Климент от души рассмеялся:

— Подумать только: выходит, если я откажусь, ты лишишься «Пира». Ладно, договорились. Я живу неподалеку от Брухеона. Если угодно, мы могли бы отправиться туда прямо сейчас.

Неизвестный кивнул, и они, более не медля, покинули книжную лавку.

— Итак, ты любитель мудрости?

— Мудрости, я? Нет, не сказал бы. Почему ты об этом спросил?

— Такое предположение само собой приходит в голову, когда человек интересуется Платоном.

— А, так он, стало быть, философ...

Сначала Климент подумал, что собеседник шутит, но, увидев его серьезную мину, тотчас понял: здесь не тот случай. И продолжал:

— Да, он мыслитель. Грек, так же, как я.

— Сказать по правде, я попросил эту книгу, потому что мне советовали ее прочесть.

— Понятно.


Они вышли на площадь Зернового рынка. Это здесь устанавливались цены на пшеницу, которая будет продана в государственные житницы, откуда ее затем раздадут, но большей части даром, римскому плебсу.

— Эта площадь обычно черна от толпы, — заметил Климент, — но сегодня народ на ипподроме: там скачки, всю Александрию трясет как в лихорадке. Сдается мне, что ты не из тех, кто без ума от развлечений этого сорта.

— Так и есть. А с некоторых пор — есть причина — даже стал испытывать величайшее отвращение ко всему, что касается арены и происходящих там игрищ.

Этот туманный ответ только еще сильнее озадачил Климента, и когда они, удаляясь от рынка, свернули на Кожевенную улицу, он вдруг спросил:

— Прости за любопытство, но мне кажется, ты не из Ахеи[41]. Твой выговор...
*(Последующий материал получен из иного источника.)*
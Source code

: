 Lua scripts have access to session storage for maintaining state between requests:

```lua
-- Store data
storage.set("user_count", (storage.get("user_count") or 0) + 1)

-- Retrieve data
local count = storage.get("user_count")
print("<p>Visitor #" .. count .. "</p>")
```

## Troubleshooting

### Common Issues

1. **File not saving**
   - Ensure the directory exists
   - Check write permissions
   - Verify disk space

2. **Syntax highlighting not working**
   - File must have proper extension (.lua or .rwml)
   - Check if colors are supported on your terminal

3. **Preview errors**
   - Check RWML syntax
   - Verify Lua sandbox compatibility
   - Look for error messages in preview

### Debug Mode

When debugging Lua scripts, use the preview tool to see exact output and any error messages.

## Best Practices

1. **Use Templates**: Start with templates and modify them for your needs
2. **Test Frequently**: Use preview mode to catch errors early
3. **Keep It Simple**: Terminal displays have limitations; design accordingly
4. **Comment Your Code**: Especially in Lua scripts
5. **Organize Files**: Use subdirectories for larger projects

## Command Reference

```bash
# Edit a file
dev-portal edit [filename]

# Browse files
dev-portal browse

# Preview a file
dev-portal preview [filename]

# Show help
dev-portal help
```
— Значит, это так заметно? Я с севера, откуда дует Борей. Точнее, из Фракии, — он осекся, будто смущенный этим своим признанием, и поспешно перевел разговор на другое: — А ты что же, живешь в музее?
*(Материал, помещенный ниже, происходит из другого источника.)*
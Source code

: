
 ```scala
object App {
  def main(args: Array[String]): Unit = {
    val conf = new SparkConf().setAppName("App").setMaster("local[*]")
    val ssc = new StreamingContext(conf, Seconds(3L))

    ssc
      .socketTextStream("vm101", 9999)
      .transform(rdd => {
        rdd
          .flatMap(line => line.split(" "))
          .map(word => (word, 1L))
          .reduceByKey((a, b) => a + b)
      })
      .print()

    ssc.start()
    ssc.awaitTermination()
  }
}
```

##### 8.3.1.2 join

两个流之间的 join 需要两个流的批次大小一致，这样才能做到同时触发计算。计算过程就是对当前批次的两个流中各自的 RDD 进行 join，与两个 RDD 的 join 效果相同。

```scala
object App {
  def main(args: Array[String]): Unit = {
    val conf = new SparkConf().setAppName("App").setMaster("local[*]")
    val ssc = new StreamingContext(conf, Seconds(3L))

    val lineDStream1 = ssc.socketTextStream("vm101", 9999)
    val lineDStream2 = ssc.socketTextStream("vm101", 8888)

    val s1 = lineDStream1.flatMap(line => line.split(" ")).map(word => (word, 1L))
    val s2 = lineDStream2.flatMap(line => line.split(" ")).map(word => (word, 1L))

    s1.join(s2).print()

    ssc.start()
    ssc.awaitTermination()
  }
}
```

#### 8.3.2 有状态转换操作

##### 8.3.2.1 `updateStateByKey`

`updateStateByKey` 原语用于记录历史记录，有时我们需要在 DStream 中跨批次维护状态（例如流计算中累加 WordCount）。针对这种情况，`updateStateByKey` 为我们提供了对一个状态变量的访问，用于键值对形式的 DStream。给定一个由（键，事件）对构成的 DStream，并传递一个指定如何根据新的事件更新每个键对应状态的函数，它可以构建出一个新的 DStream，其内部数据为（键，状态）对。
— Нет, но поблизости от него. У меня домик на Посудной улице.

— Если верить Лисию, ты то ли знаменитый ученый, то ли врач.

Климент хмыкнул:

— Ни в коей мере. Всего лишь управляю школой, существующей на средства великодушных благотворителей. А зовут меня Тит Флавий Климент.

— Грамматикус, как говорят римляне?

— Я предпочитаю слово «педагог».

Теперь они шагали в тени колоннады, оставили позади усыпальницу Александра, потом свернули к Брухеону, еврейскому кварталу, и вот перед ними, наконец, возник дом Климента.


— Великолепно, — пробормотал гость, озирая множество произведений, заботливо упрятанных в кожаные чехлы и разложенных рядами на этажерках из древесины кедра. На свитках папируса, обвитых алыми лентами с тщательно выписанными названиями, торчали застежки из слоновой кости.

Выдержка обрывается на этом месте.